Prima prova a muovere lentamente una mano, con circospezione: vuole capire quale margine di manovra gli sia rimasto. Poi prova a spostare tutto l’arto, ma viene fermato quasi subito, perché il gatto riesce a triplicare il suo peso rendendo impossibile il movimento. Il gattaro abbandona il tentativo.
Ma, dopo una mezz’oretta, un sentimento di rivolta si fa strada in lui, che si fa forza e si prepara alla ribellione con discorsi del tipo: “Sono io l’umano! Domani devo svegliarmi presto, devo riposare, io! Non posso essere ostaggio di 4 chili di pelo!”. E, come Spartaco, si appresta alla lotta. Trenta secondi, tanto dura la rivolta dello schiavo. I padroni non sono tutti uguali, e la rivoluzione viene sedata in due modi: innanzitutto, con la violenza. Il gatto miagola stizzito e pianta zampe e artigli dove capita. “Da qua non mi sposto”.

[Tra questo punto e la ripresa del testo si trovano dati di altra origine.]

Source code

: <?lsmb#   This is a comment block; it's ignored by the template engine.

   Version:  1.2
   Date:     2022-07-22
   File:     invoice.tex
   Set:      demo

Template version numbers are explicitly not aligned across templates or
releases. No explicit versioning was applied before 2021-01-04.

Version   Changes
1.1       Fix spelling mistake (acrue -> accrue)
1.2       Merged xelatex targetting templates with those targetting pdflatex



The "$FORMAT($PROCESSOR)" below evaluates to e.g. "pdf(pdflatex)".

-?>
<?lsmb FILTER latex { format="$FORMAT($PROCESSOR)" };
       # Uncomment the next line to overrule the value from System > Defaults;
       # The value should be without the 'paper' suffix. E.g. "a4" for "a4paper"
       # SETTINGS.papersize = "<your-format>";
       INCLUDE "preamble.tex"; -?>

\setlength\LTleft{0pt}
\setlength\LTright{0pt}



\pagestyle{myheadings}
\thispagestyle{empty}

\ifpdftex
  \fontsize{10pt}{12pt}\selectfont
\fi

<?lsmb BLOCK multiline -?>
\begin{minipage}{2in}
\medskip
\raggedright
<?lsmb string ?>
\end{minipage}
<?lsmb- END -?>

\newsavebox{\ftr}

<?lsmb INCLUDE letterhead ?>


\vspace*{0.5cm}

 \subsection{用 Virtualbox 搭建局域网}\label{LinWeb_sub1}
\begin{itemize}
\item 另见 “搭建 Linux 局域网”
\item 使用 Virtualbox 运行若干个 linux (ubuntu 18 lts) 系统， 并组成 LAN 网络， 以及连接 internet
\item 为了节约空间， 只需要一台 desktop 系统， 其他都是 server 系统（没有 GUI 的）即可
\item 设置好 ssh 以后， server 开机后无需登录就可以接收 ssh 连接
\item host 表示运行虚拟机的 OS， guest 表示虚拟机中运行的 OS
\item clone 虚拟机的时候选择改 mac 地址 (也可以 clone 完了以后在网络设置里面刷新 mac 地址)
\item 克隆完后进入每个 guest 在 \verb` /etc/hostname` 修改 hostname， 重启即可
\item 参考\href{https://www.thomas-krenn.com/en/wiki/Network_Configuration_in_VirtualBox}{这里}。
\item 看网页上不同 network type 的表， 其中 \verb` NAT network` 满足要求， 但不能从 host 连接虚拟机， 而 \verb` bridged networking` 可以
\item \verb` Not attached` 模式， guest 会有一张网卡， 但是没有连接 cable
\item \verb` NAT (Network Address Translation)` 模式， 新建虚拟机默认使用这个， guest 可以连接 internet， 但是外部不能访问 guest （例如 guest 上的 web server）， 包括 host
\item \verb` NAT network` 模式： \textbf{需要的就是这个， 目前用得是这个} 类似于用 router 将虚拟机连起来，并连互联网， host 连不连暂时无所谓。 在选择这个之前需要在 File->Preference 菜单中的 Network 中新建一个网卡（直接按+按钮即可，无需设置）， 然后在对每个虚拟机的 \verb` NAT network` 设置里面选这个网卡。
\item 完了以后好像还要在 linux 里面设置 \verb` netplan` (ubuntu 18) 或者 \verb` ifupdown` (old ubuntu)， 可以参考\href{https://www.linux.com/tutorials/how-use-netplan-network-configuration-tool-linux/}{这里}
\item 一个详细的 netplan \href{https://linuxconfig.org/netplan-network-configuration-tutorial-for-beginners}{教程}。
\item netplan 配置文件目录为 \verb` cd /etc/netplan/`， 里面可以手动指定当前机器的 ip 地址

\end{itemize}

L’altro metodo, è quello più subdolo e pericoloso: il gatto diventa molle, invertebrato. “Sono alla tua mercé, sono un batuffolo remissivo. Se vuoi afferrami, anche se sono diventato liquido, e mettimi giù”. Il gattaro lo fa ma, dopo mezzo minuto, il gatto è di nuovo sul letto. Una volta, due volte, dieci volte. La resistenza passiva paga, perché alla fine il gattaro cede e lo lascia dov’è. Il tempo di fare una foto con lo smartphone, e aggiungere la didascalia “Il mio bimbo è pronto per la nanna”. Ma deve scrivere in fretta, il braccio si sta già addormentando. E sarà l’unica cosa a dormire, in verità. Fino a quando continuerete ad abusare della nostra pazienza, gatti? Finché ve lo concederemo. Per il resto delle nostre vite.